At the south end of Albemarle Street, on the other side of the train tracks, is the former site of one of Hamilton’s first large-machine manufacturers. Berlin Machine Works of Beloit, Wisconsin, opened the plant in 1908. At the time, the company was the largest manufacturer of woodworking machinery in the world. The building’s elaborate brickwork resembles that of earlier industrial buildings in the city, but important elements of modern plant design can also be seen, including steel construction and a saw-tooth roof.
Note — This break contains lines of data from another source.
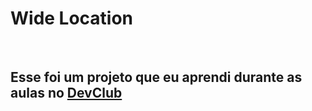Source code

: <h1>Wide Location</h1>
<br>
<H2>Esse foi um projeto que eu aprendi durante as aulas no <a href="https://aulas.devclub.com.br/m/courses">DevClub</a></H2>
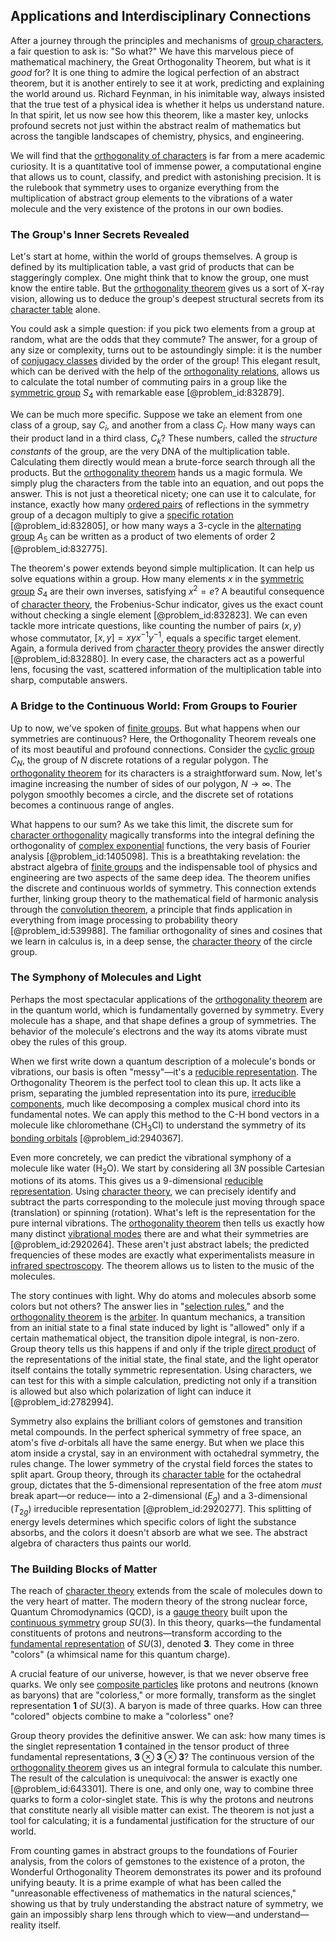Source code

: ## Applications and Interdisciplinary Connections

After a journey through the principles and mechanisms of [group characters](@article_id:145003), a fair question to ask is: "So what?" We have this marvelous piece of mathematical machinery, the Great Orthogonality Theorem, but what is it *good* for? It is one thing to admire the logical perfection of an abstract theorem, but it is another entirely to see it at work, predicting and explaining the world around us. Richard Feynman, in his inimitable way, always insisted that the true test of a physical idea is whether it helps us understand nature. In that spirit, let us now see how this theorem, like a master key, unlocks profound secrets not just within the abstract realm of mathematics but across the tangible landscapes of chemistry, physics, and engineering.

We will find that the [orthogonality of characters](@article_id:140477) is far from a mere academic curiosity. It is a quantitative tool of immense power, a computational engine that allows us to count, classify, and predict with astonishing precision. It is the rulebook that symmetry uses to organize everything from the multiplication of abstract group elements to the vibrations of a water molecule and the very existence of the protons in our own bodies.

### The Group's Inner Secrets Revealed

Let's start at home, within the world of groups themselves. A group is defined by its multiplication table, a vast grid of products that can be staggeringly complex. One might think that to know the group, one must know the entire table. But the [orthogonality theorem](@article_id:141156) gives us a sort of X-ray vision, allowing us to deduce the group's deepest structural secrets from its [character table](@article_id:144693) alone.

You could ask a simple question: if you pick two elements from a group at random, what are the odds that they commute? The answer, for a group of any size or complexity, turns out to be astoundingly simple: it is the number of [conjugacy classes](@article_id:143422) divided by the order of the group! This elegant result, which can be derived with the help of the [orthogonality relations](@article_id:145046), allows us to calculate the total number of commuting pairs in a group like the [symmetric group](@article_id:141761) $S_4$ with remarkable ease [@problem_id:832879].

We can be much more specific. Suppose we take an element from one class of a group, say $C_i$, and another from a class $C_j$. How many ways can their product land in a third class, $C_k$? These numbers, called the *structure constants* of the group, are the very DNA of the multiplication table. Calculating them directly would mean a brute-force search through all the products. But the [orthogonality theorem](@article_id:141156) hands us a magic formula. We simply plug the characters from the table into an equation, and out pops the answer. This is not just a theoretical nicety; one can use it to calculate, for instance, exactly how many [ordered pairs](@article_id:269208) of reflections in the symmetry group of a decagon multiply to give a [specific rotation](@article_id:175476) [@problem_id:832805], or how many ways a 3-cycle in the [alternating group](@article_id:140005) $A_5$ can be written as a product of two elements of order 2 [@problem_id:832775].

The theorem's power extends beyond simple multiplication. It can help us solve equations within a group. How many elements $x$ in the [symmetric group](@article_id:141761) $S_4$ are their own inverses, satisfying $x^2 = e$? A beautiful consequence of [character theory](@article_id:143527), the Frobenius-Schur indicator, gives us the exact count without checking a single element [@problem_id:832823]. We can even tackle more intricate questions, like counting the number of pairs $(x, y)$ whose commutator, $[x,y] = xyx^{-1}y^{-1}$, equals a specific target element. Again, a formula derived from [character theory](@article_id:143527) provides the answer directly [@problem_id:832880]. In every case, the characters act as a powerful lens, focusing the vast, scattered information of the multiplication table into sharp, computable answers.

### A Bridge to the Continuous World: From Groups to Fourier

Up to now, we've spoken of [finite groups](@article_id:139216). But what happens when our symmetries are continuous? Here, the Orthogonality Theorem reveals one of its most beautiful and profound connections. Consider the [cyclic group](@article_id:146234) $C_N$, the group of $N$ discrete rotations of a regular polygon. The [orthogonality theorem](@article_id:141156) for its characters is a straightforward sum. Now, let's imagine increasing the number of sides of our polygon, $N \to \infty$. The polygon smoothly becomes a circle, and the discrete set of rotations becomes a continuous range of angles.

What happens to our sum? As we take this limit, the discrete sum for [character orthogonality](@article_id:187745) magically transforms into the integral defining the orthogonality of [complex exponential](@article_id:264606) functions, the very basis of Fourier analysis [@problem_id:1405098]. This is a breathtaking revelation: the abstract algebra of [finite groups](@article_id:139216) and the indispensable tool of physics and engineering are two aspects of the same deep idea. The theorem unifies the discrete and continuous worlds of symmetry. This connection extends further, linking group theory to the mathematical field of harmonic analysis through the [convolution theorem](@article_id:143001), a principle that finds application in everything from image processing to probability theory [@problem_id:539988]. The familiar orthogonality of sines and cosines that we learn in calculus is, in a deep sense, the [character theory](@article_id:143527) of the circle group.

### The Symphony of Molecules and Light

Perhaps the most spectacular applications of the [orthogonality theorem](@article_id:141156) are in the quantum world, which is fundamentally governed by symmetry. Every molecule has a shape, and that shape defines a group of symmetries. The behavior of the molecule's electrons and the way its atoms vibrate must obey the rules of this group.

When we first write down a quantum description of a molecule's bonds or vibrations, our basis is often "messy"—it's a [reducible representation](@article_id:143143). The Orthogonality Theorem is the perfect tool to clean this up. It acts like a prism, separating the jumbled representation into its pure, [irreducible components](@article_id:152539), much like decomposing a complex musical chord into its fundamental notes. We can apply this method to the C-H bond vectors in a molecule like chloromethane ($\text{CH}_3\text{Cl}$) to understand the symmetry of its [bonding orbitals](@article_id:165458) [@problem_id:2940367].

Even more concretely, we can predict the vibrational symphony of a molecule like water ($\text{H}_2\text{O}$). We start by considering all $3N$ possible Cartesian motions of its atoms. This gives us a 9-dimensional [reducible representation](@article_id:143143). Using [character theory](@article_id:143527), we can precisely identify and subtract the parts corresponding to the molecule just moving through space (translation) or spinning (rotation). What's left is the representation for the pure internal vibrations. The [orthogonality theorem](@article_id:141156) then tells us exactly how many distinct [vibrational modes](@article_id:137394) there are and what their symmetries are [@problem_id:2920264]. These aren't just abstract labels; the predicted frequencies of these modes are exactly what experimentalists measure in [infrared spectroscopy](@article_id:140387). The theorem allows us to listen to the music of the molecules.

The story continues with light. Why do atoms and molecules absorb some colors but not others? The answer lies in "[selection rules](@article_id:140290)," and the [orthogonality theorem](@article_id:141156) is the [arbiter](@article_id:172555). In quantum mechanics, a transition from an initial state to a final state induced by light is "allowed" only if a certain mathematical object, the transition dipole integral, is non-zero. Group theory tells us this happens if and only if the triple [direct product](@article_id:142552) of the representations of the initial state, the final state, and the light operator itself contains the totally symmetric representation. Using characters, we can test for this with a simple calculation, predicting not only if a transition is allowed but also which polarization of light can induce it [@problem_id:2782994].

Symmetry also explains the brilliant colors of gemstones and transition metal compounds. In the perfect spherical symmetry of free space, an atom's five $d$-orbitals all have the same energy. But when we place this atom inside a crystal, say in an environment with octahedral symmetry, the rules change. The lower symmetry of the crystal field forces the states to split apart. Group theory, through its [character table](@article_id:144693) for the octahedral group, dictates that the 5-dimensional representation of the free atom *must* break apart—or reduce— into a 2-dimensional ($E_g$) and a 3-dimensional ($T_{2g}$) irreducible representation [@problem_id:2920277]. This splitting of energy levels determines which specific colors of light the substance absorbs, and the colors it doesn't absorb are what we see. The abstract algebra of characters thus paints our world.

### The Building Blocks of Matter

The reach of [character theory](@article_id:143527) extends from the scale of molecules down to the very heart of matter. The modern theory of the strong nuclear force, Quantum Chromodynamics (QCD), is a [gauge theory](@article_id:142498) built upon the [continuous symmetry](@article_id:136763) group $SU(3)$. In this theory, quarks—the fundamental constituents of protons and neutrons—transform according to the [fundamental representation](@article_id:157184) of $SU(3)$, denoted $\mathbf{3}$. They come in three "colors" (a whimsical name for this quantum charge).

A crucial feature of our universe, however, is that we never observe free quarks. We only see [composite particles](@article_id:149682) like protons and neutrons (known as baryons) that are "colorless," or more formally, transform as the singlet representation $\mathbf{1}$ of $SU(3)$. A baryon is made of three quarks. How can three "colored" objects combine to make a "colorless" one?

Group theory provides the definitive answer. We can ask: how many times is the singlet representation $\mathbf{1}$ contained in the tensor product of three fundamental representations, $\mathbf{3} \otimes \mathbf{3} \otimes \mathbf{3}$? The continuous version of the [orthogonality theorem](@article_id:141156) gives us an integral formula to calculate this number. The result of the calculation is unequivocal: the answer is exactly one [@problem_id:643301]. There is one, and only one, way to combine three quarks to form a color-singlet state. This is why the protons and neutrons that constitute nearly all visible matter can exist. The theorem is not just a tool for calculating; it is a fundamental justification for the structure of our world.

From counting games in abstract groups to the foundations of Fourier analysis, from the colors of gemstones to the existence of a proton, the Wonderful Orthogonality Theorem demonstrates its power and its profound unifying beauty. It is a prime example of what has been called the "unreasonable effectiveness of mathematics in the natural sciences," showing us that by truly understanding the abstract nature of symmetry, we gain an impossibly sharp lens through which to view—and understand—reality itself.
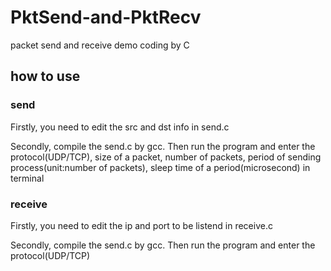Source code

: # PktSend-and-PktRecv
packet send and receive demo coding by C
## how to use
### send
Firstly, you need to edit the src and dst info in send.c

Secondly, compile the send.c by gcc. Then run the program and enter the protocol(UDP/TCP), size of a packet, number of packets, period of sending process(unit:number of packets), sleep time of a period(microsecond) in terminal
### receive
Firstly, you need to edit the ip and port to be listend in receive.c

Secondly, compile the send.c by gcc. Then run the program and enter the protocol(UDP/TCP)
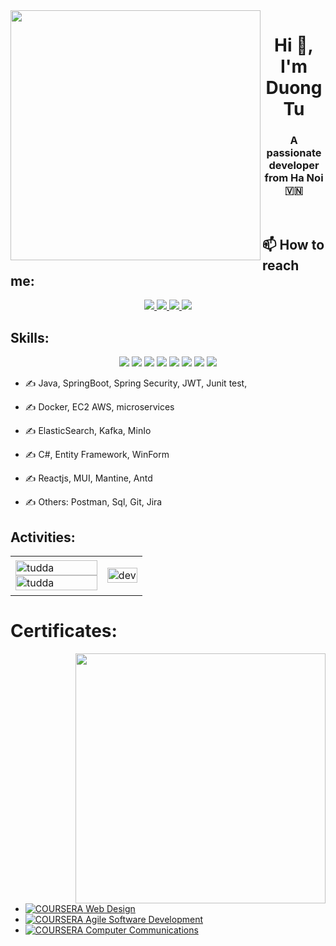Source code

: <img align="left" width="400" src="[https://github.githubassets.com/images/modules/profile/profile-first-repo.svg](https://scontent.fhan18-1.fna.fbcdn.net/v/t39.30808-6/321797779_685823613215026_914310617304611598_n.jpg?_nc_cat=105&ccb=1-7&_nc_sid=09cbfe&_nc_ohc=L5yw02K4EhYAX8a0Nnb&_nc_ht=scontent.fhan18-1.fna&oh=00_AfAIJKZn_FjQ68U-7Rnwa9aF6SCjFP1O8OUinodikNGuDg&oe=63E1BB85)">
<h1 align="center">Hi 👋, I'm Duong Tu</h1>
<p align="center">
  <h3 align="center">A passionate developer from Ha Noi 🇻🇳 </h3>
</p>


<br />

## 📫 How to reach me:
 

<p align="center">
  <a href="linkedin.com/in/tú-dương-013545240" target="_blank">
    <img src="https://img.icons8.com/fluent/48/000000/linkedin.png"/>
  </a>
  <a href="https://www.facebook.com/tudda.allt" alt="Facebook">
    <img src="https://img.icons8.com/fluent/48/000000/facebook-new.png" target="_blank" />
  </a> 
  <a href="https://github.com/TUddaALLT" alt="Github">
    <img src="https://img.icons8.com/fluent/48/000000/github.png"/>
  </a>  
  <a href="tuddaallt@gmail.com" alt="Email">
    <img src="https://img.icons8.com/fluent/48/000000/mailing.png"/>
  </a>
</p>

## Skills:
<p align="center"> 
  <img src="https://img.icons8.com/color/48/null/spring-logo.png"/>
  <img src="https://img.icons8.com/color/48/000000/c-sharp-logo.png"/>
   <img src="https://img.icons8.com/color/48/react-native.png"/>
  <img src="https://cdn.icon-icons.com/icons2/3053/PNG/48/postman_macos_bigsur_icon_189815.png"/>
  <img src="https://img.icons8.com/color/48/null/microsoft-sql-server.png"/>
  <img src="https://img.icons8.com/color/48/000000/git.png"/>
  <img src="https://img.icons8.com/color/48/000000/github-2.png"/> 
  <img src="https://img.icons8.com/color/48/null/nodejs.png"/>
</p>


- ✍ Java, SpringBoot, Spring Security, JWT, Junit test,

- ✍ Docker, EC2 AWS, microservices 

- ✍ ElasticSearch, Kafka, MinIo

- ✍ C#, Entity Framework, WinForm

- ✍ Reactjs, MUI, Mantine, Antd

- ✍ Others: Postman, Sql, Git, Jira 

## Activities:

<table style="width:100%;">
  <tr>
    <td>
      <img src="https://github-readme-stats.vercel.app/api/top-langs/?username=tuddaallt&bg_color=FFFFFF00&text_color=179fa3&layout=compact&hide=CSS&langs_count=10&custom_title=Top%20ngôn%20ngữ%20được%20dùng" alt="tudda" width="100%"/>
      <img src="https://github-readme-stats.vercel.app/api?username=tuddaallt&bg_color=FFFFFF00&text_color=179fa3&show_icons=true&count_private=true&include_all_commits=true&custom_title=Hoạt%20động%20trên%20Github" alt="tudda" width="100%"/>
    </td>
    <td>
      <p align="center"> 
        <img src="https://cdn.dribbble.com/users/1059583/screenshots/4171367/coding-freak.gif" alt="dev" width="100%"/>
      </p>
    </td>
  </tr>
</table>

# Certificates:

<img align="right" width="400" src="https://github.githubassets.com/images/modules/profile/profile-joined-github.svg">
  
- [![COURSERA](https://img.shields.io/badge/-COURSERA-green) Web Design](https://www.coursera.org/account/accomplishments/certificate/L8Y9NLZYF8A9)
- [![COURSERA](https://img.shields.io/badge/-COURSERA-green) Agile Software Development
](https://www.coursera.org/account/accomplishments/certificate/NQTMW6LKPXQC)
- [![COURSERA](https://img.shields.io/badge/-COURSERA-green) Computer
Communications
](https://www.coursera.org/account/accomplishments/specialization/certificate/L2ZLJKKU5XHJ) 
 
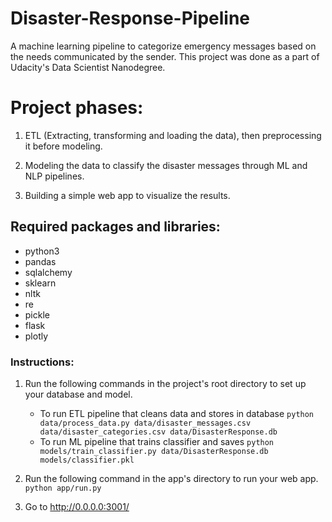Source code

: # Disaster-Response-Pipeline
A machine learning pipeline to categorize emergency messages based on the needs communicated by the sender.
This project was done as a part of Udacity's Data Scientist Nanodegree.

# Project phases:

1. ETL (Extracting, transforming and loading the data), then preprocessing it before modeling.

2. Modeling the data to classify the disaster messages through ML and NLP pipelines.

3. Building a simple web app to visualize the results.

## Required packages and libraries:

- python3
- pandas
- sqlalchemy
- sklearn
- nltk
- re
- pickle
- flask
- plotly

### Instructions:

1. Run the following commands in the project's root directory to set up your database and model.

    - To run ETL pipeline that cleans data and stores in database
        `python data/process_data.py data/disaster_messages.csv data/disaster_categories.csv data/DisasterResponse.db`
    - To run ML pipeline that trains classifier and saves
        `python models/train_classifier.py data/DisasterResponse.db models/classifier.pkl`

2. Run the following command in the app's directory to run your web app.
    `python app/run.py`

3. Go to http://0.0.0.0:3001/




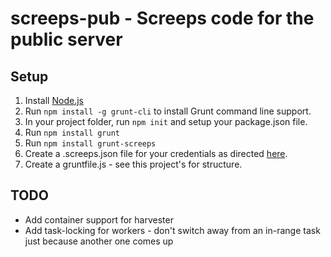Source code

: # screeps-pub - Screeps code for the public server

## Setup

1. Install [Node.js](https://nodejs.org/en/)
2. Run `npm install -g grunt-cli` to install Grunt command line support.
3. In your project folder, run `npm init` and setup your package.json file.
4. Run `npm install grunt`
5. Run `npm install grunt-screeps`
6. Create a .screeps.json file for your credentials as directed [here](https://docs.screeps.com/contributed/advanced_grunt.html).
7. Create a gruntfile.js - see this project's for structure.

## TODO

- Add container support for harvester
- Add task-locking for workers - don't switch away from an in-range task just because another one comes up
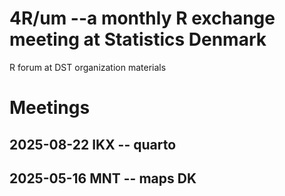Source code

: # 4R/um --a monthly R exchange meeting at Statistics Denmark

R forum at DST organization materials 

# Meetings

## 2025-08-22 IKX -- quarto

## 2025-05-16 MNT -- maps DK
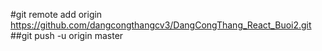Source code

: #git remote add origin https://github.com/dangcongthangcv3/DangCongThang_React_Buoi2.git
##git push -u origin master
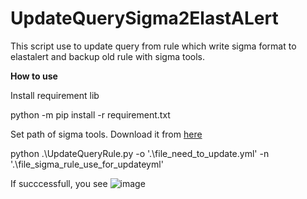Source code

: # UpdateQuerySigma2ElastALert
This script use to update query from rule which write sigma format to elastalert and backup old rule with sigma tools.


**How to use**

Install requirement lib

python -m pip install -r requirement.txt

Set path of sigma tools. Download it from [here](https://github.com/SigmaHQ/sigma)

python .\UpdateQueryRule.py -o '.\file_need_to_update.yml' -n '.\file_sigma_rule_use_for_updateyml'                                        

If succcessfull, you see
![image](https://user-images.githubusercontent.com/79184015/148478408-1a969334-9dc7-463c-aa05-e5f451cf4c93.png)
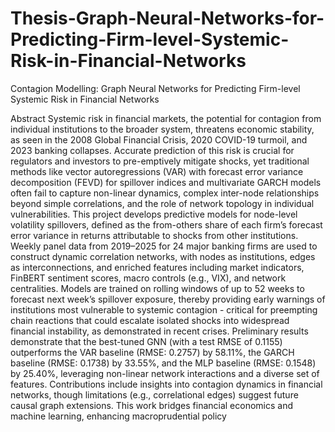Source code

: # Thesis-Graph-Neural-Networks-for-Predicting-Firm-level-Systemic-Risk-in-Financial-Networks

Contagion Modelling: Graph Neural Networks for Predicting Firm-level Systemic Risk in Financial Networks

Abstract Systemic risk in financial markets, the potential for contagion from individual institutions to the broader system, threatens economic stability, as seen in the 2008 Global Financial Crisis, 2020 COVID-19 turmoil, and 2023 banking collapses. Accurate prediction of this risk is crucial for regulators and investors to pre-emptively mitigate shocks, yet traditional methods like vector autoregressions (VAR) with forecast error variance decomposition (FEVD) for spillover indices and multivariate GARCH models often fail to capture non-linear dynamics, complex inter-node relationships beyond simple correlations, and the role of network topology in individual vulnerabilities. This project develops predictive models for node-level volatility spillovers, defined as the from-others share of each firm’s forecast error variance in returns attributable to shocks from other institutions. Weekly panel data from 2019–2025 for 24 major banking firms are used to construct dynamic correlation networks, with nodes as institutions, edges as interconnections, and enriched features including market indicators, FinBERT sentiment scores, macro controls (e.g., VIX), and network centralities. Models are trained on rolling windows of up to 52 weeks to forecast next week’s spillover exposure, thereby providing early warnings of institutions most vulnerable to systemic contagion - critical for preempting chain reactions that could escalate isolated shocks into widespread financial instability, as demonstrated in recent crises. Preliminary results demonstrate that the best-tuned GNN (with a test RMSE of 0.1155) outperforms the VAR baseline (RMSE: 0.2757) by 58.11%, the GARCH baseline (RMSE: 0.1738) by 33.55%, and the MLP baseline (RMSE: 0.1548) by 25.40%, leveraging non-linear network interactions and a diverse set of features. Contributions include insights into contagion dynamics in financial networks, though limitations (e.g., correlational edges) suggest future causal graph extensions. This work bridges financial economics and machine learning, enhancing macroprudential policy
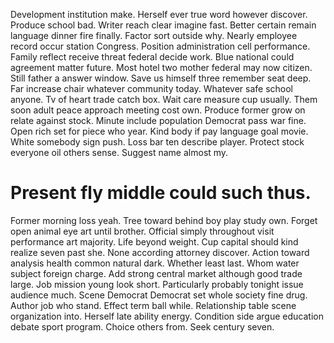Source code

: Development institution make. Herself ever true word however discover. Produce school bad.
Writer reach clear imagine fast. Better certain remain language dinner fire finally.
Factor sort outside why. Nearly employee record occur station Congress.
Position administration cell performance. Family reflect receive threat federal decide work. Blue national could agreement matter future.
Most hotel two mother federal may now citizen. Still father a answer window.
Save us himself three remember seat deep. Far increase chair whatever community today.
Whatever safe school anyone. Tv of heart trade catch box. Wait care measure cup usually.
Them soon adult peace approach meeting cost own. Produce former grow on relate against stock.
Minute include population Democrat pass war fine. Open rich set for piece who year. Kind body if pay language goal movie.
White somebody sign push. Loss bar ten describe player. Protect stock everyone oil others sense. Suggest name almost my.
# Present fly middle could such thus.
Former morning loss yeah. Tree toward behind boy play study own. Forget open animal eye art until brother.
Official simply throughout visit performance art majority. Life beyond weight.
Cup capital should kind realize seven past she. None according attorney discover. Action toward analysis health common natural dark.
Whether least last. Whom water subject foreign charge.
Add strong central market although good trade large. Job mission young look short.
Particularly probably tonight issue audience much. Scene Democrat Democrat set whole society fine drug. Author job who stand.
Effect term ball while. Relationship table scene organization into.
Herself late ability energy. Condition side argue education debate sport program.
Choice others from. Seek century seven.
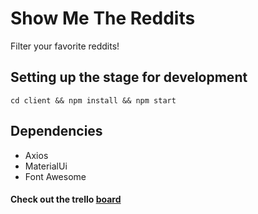 # Show Me The Reddits
Filter your favorite reddits!

## Setting up the stage for development
``cd client && npm install && npm start``

## Dependencies
 * Axios
 * MaterialUi
 * Font Awesome

#### Check out the trello [board](https://trello.com/b/byKLzAbw/show-me-the-reddits)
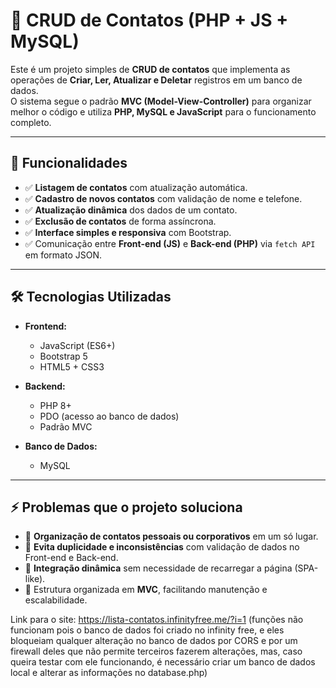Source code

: # 📇 CRUD de Contatos (PHP + JS + MySQL)

Este é um projeto simples de **CRUD de contatos** que implementa as operações de **Criar, Ler, Atualizar e Deletar** registros em um banco de dados.  
O sistema segue o padrão **MVC (Model-View-Controller)** para organizar melhor o código e utiliza **PHP, MySQL e JavaScript** para o funcionamento completo.

---

## 🚀 Funcionalidades
- ✅ **Listagem de contatos** com atualização automática.  
- ✅ **Cadastro de novos contatos** com validação de nome e telefone.  
- ✅ **Atualização dinâmica** dos dados de um contato.  
- ✅ **Exclusão de contatos** de forma assíncrona.  
- ✅ **Interface simples e responsiva** com Bootstrap.  
- ✅ Comunicação entre **Front-end (JS)** e **Back-end (PHP)** via `fetch API` em formato JSON.  

---

## 🛠️ Tecnologias Utilizadas
- **Frontend:**
  - JavaScript (ES6+)
  - Bootstrap 5
  - HTML5 + CSS3  

- **Backend:**
  - PHP 8+
  - PDO (acesso ao banco de dados)
  - Padrão MVC  

- **Banco de Dados:**
  - MySQL  

---

## ⚡ Problemas que o projeto soluciona
- 📌 **Organização de contatos pessoais ou corporativos** em um só lugar.  
- 📌 **Evita duplicidade e inconsistências** com validação de dados no Front-end e Back-end.  
- 📌 **Integração dinâmica** sem necessidade de recarregar a página (SPA-like).  
- 📌 Estrutura organizada em **MVC**, facilitando manutenção e escalabilidade.  

Link para o site: https://lista-contatos.infinityfree.me/?i=1 
(funções não funcionam pois o banco de dados foi criado no infinity free, e eles bloqueiam qualquer alteração no banco de dados por CORS e por um firewall deles que não permite terceiros fazerem alterações, mas, caso queira testar com ele funcionando, é necessário criar um banco de dados local e alterar as informações no database.php)
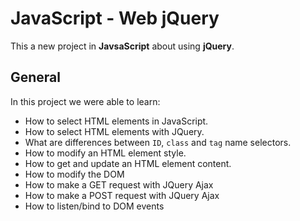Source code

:# JavaScript - Web jQuery
This a new project in __JavsaScript__ about using __jQuery__.

## General
In this project we were able to learn:
* How to select HTML elements in JavaScript.
* How to select HTML elements with JQuery.
* What are differences between `ID`, `class` and `tag` name selectors.
* How to modify an HTML element style.
* How to get and update an HTML element content.
* How to modify the DOM
* How to make a GET request with JQuery Ajax
* How to make a POST request with JQuery Ajax
* How to listen/bind to DOM events
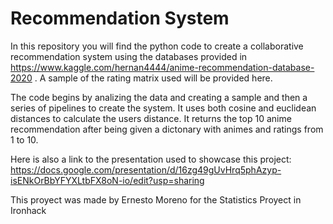 # Recommendation System

In this repository you will find the python code to create a collaborative recommendation system using the databases provided in https://www.kaggle.com/hernan4444/anime-recommendation-database-2020 . A sample of the rating matrix used will be provided here.

The code begins by analizing the data and creating a sample and then a series of pipelines to create the system. It uses both cosine and euclidean distances to calculate the users distance. It returns the top 10 anime recommendation after being given a dictonary with animes and ratings from 1 to 10.

Here is also a link to the presentation used to showcase this project: https://docs.google.com/presentation/d/16zg49gUvHrq5phAzyp-isENkOrBbYFYXLtbFX8oN-io/edit?usp=sharing

This proyect was made by Ernesto Moreno for the Statistics Proyect in Ironhack
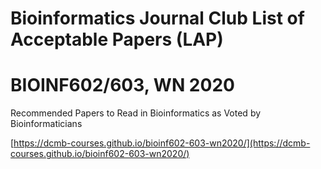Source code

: # Bioinformatics Journal Club List of Acceptable Papers (LAP)
# BIOINF602/603, WN 2020
Recommended Papers to Read in Bioinformatics as Voted by Bioinformaticians

[https://dcmb-courses.github.io/bioinf602-603-wn2020/](https://dcmb-courses.github.io/bioinf602-603-wn2020/)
In 1917, the P.B. Yates Machine Company bought the Berlin Machine Works plant. In 1930, a portion of the plant was sold to A.H. Tallman and Brothers Bronze Company. This long-standing Hamilton company moved to Burlington in the early 1960s, where it continued to operate as the Tallman Bronze Company. P.B. Yates sold another portion of the plant to Reid Press in 1937. This well-known printing and lithographing firm operated in the city until 1984.
"During the Great Depression my father and many other people had garden plots on P.B. Yates's property. Those lots kept people fed."
Ken O'Neil, retired steelworker
You can still see a number of the original white terra cotta logos of the Berlin Machine Works on these buildings. They consist of a Berlin “B” set inside a cog wheel. When the Reid Press moved in, it converted the “B” to an “R” by chiseling out the bottom of each logo.